Assigned task: Find "12. download created" in the data, then restate the line it sits in and every later line word for word, ending with the last line.

── Material provided

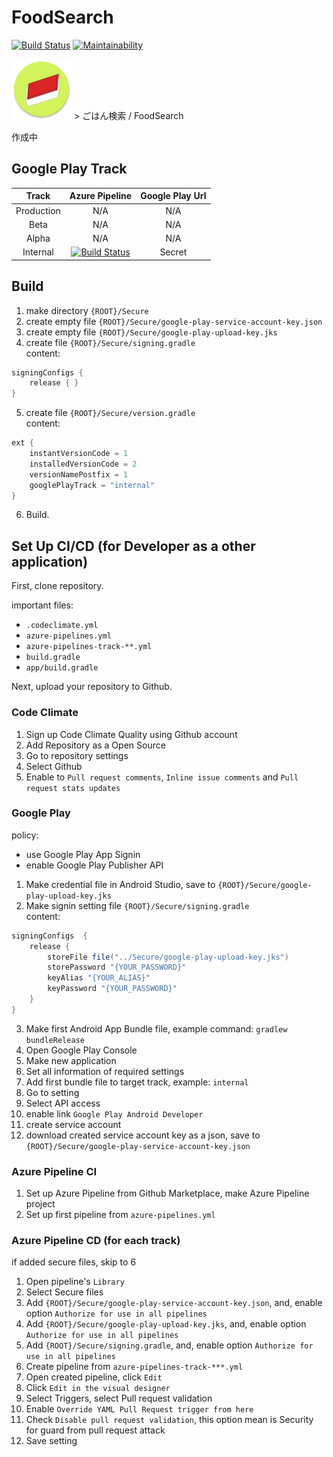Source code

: # FoodSearch
[![Build Status](https://dev.azure.com/meilcli/FoodSearch/_apis/build/status/FoodSearch-CI?branchName=master)](https://dev.azure.com/meilcli/FoodSearch/_build/latest?definitionId=6?branchName=master) [![Maintainability](https://api.codeclimate.com/v1/badges/a7bde630bb380f6b71de/maintainability)](https://codeclimate.com/github/MeilCli/FoodSearch/maintainability)

![](features/base/src/main/res/mipmap-xhdpi/icon_launcher_round.png) > ごはん検索 / FoodSearch

作成中

## Google Play Track

|Track|Azure Pipeline|Google Play Url|
|:--:|:--:|:--:|
|Production|N/A|N/A|
|Beta|N/A|N/A|
|Alpha|N/A|N/A|
|Internal|[![Build Status](https://dev.azure.com/meilcli/FoodSearch/_apis/build/status/FoodSearch-Track-Internal?branchName=master)](https://dev.azure.com/meilcli/FoodSearch/_build/latest?definitionId=8?branchName=master)|Secret|

## Build
1. make directory `{ROOT}/Secure`
2. create empty file `{ROOT}/Secure/google-play-service-account-key.json`
3. create empty file `{ROOT}/Secure/google-play-upload-key.jks`
4. create file `{ROOT}/Secure/signing.gradle`  
content:
```gradle
signingConfigs {
    release { }
}
```
5. create file `{ROOT}/Secure/version.gradle`  
content:
```gradle
ext {
    instantVersionCode = 1
    installedVersionCode = 2
    versionNamePostfix = 1
    googlePlayTrack = "internal"
}

```
6. Build.

## Set Up CI/CD (for Developer as a other application)
First, clone repository.  

important files:
- `.codeclimate.yml`
- `azure-pipelines.yml`
- `azure-pipelines-track-**.yml`
- `build.gradle`
- `app/build.gradle`

Next, upload your repository to Github.
### Code Climate
1. Sign up Code Climate Quality using Github account
2. Add Repository as a Open Source
3. Go to repository settings
4. Select Github
5. Enable to `Pull request comments`, `Inline issue comments` and `Pull request stats updates`

### Google Play
policy:
- use Google Play App Signin 
- enable Google Play Publisher API

1. Make credential file in Android Studio, save to `{ROOT}/Secure/google-play-upload-key.jks`
2. Make signin setting file `{ROOT}/Secure/signing.gradle`  
content:
```gradle
signingConfigs  {
    release {
        storeFile file("../Secure/google-play-upload-key.jks")
        storePassword "{YOUR_PASSWORD}"
        keyAlias "{YOUR_ALIAS}"
        keyPassword "{YOUR_PASSWORD}"
    }
}
```
3. Make first Android App Bundle file, example command: `gradlew bundleRelease`
4. Open Google Play Console
5. Make new application
6. Set all information of required settings
7. Add first bundle file to target track, example: `internal`
8. Go to setting
9. Select API access
10. enable link `Google Play Android Developer`
11. create service account
12. download created service account key as a json, save to `{ROOT}/Secure/google-play-service-account-key.json`

### Azure Pipeline CI
1. Set up Azure Pipeline from Github Marketplace, make Azure Pipeline project
2. Set up first pipeline from `azure-pipelines.yml`

### Azure Pipeline CD (for each track)
if added secure files, skip to 6
1. Open pipeline's `Library`
2. Select Secure files
3. Add `{ROOT}/Secure/google-play-service-account-key.json`, and, enable option `Authorize for use in all pipelines`
4. Add `{ROOT}/Secure/google-play-upload-key.jks`, and, enable option `Authorize for use in all pipelines`
5. Add `{ROOT}/Secure/signing.gradle`, and, enable option `Authorize for use in all pipelines`
6. Create pipeline from `azure-pipelines-track-***.yml`
7. Open created pipeline, click `Edit`
8. Click `Edit in the visual designer`
9. Select Triggers, select Pull request validation
10. Enable `Override YAML Pull Request trigger from here`
11. Check `Disable pull request validation`, this option mean is Security for guard from pull request attack
12. Save setting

────

Task answer:
12. download created service account key as a json, save to `{ROOT}/Secure/google-play-service-account-key.json`

### Azure Pipeline CI
1. Set up Azure Pipeline from Github Marketplace, make Azure Pipeline project
2. Set up first pipeline from `azure-pipelines.yml`

### Azure Pipeline CD (for each track)
if added secure files, skip to 6
1. Open pipeline's `Library`
2. Select Secure files
3. Add `{ROOT}/Secure/google-play-service-account-key.json`, and, enable option `Authorize for use in all pipelines`
4. Add `{ROOT}/Secure/google-play-upload-key.jks`, and, enable option `Authorize for use in all pipelines`
5. Add `{ROOT}/Secure/signing.gradle`, and, enable option `Authorize for use in all pipelines`
6. Create pipeline from `azure-pipelines-track-***.yml`
7. Open created pipeline, click `Edit`
8. Click `Edit in the visual designer`
9. Select Triggers, select Pull request validation
10. Enable `Override YAML Pull Request trigger from here`
11. Check `Disable pull request validation`, this option mean is Security for guard from pull request attack
12. Save setting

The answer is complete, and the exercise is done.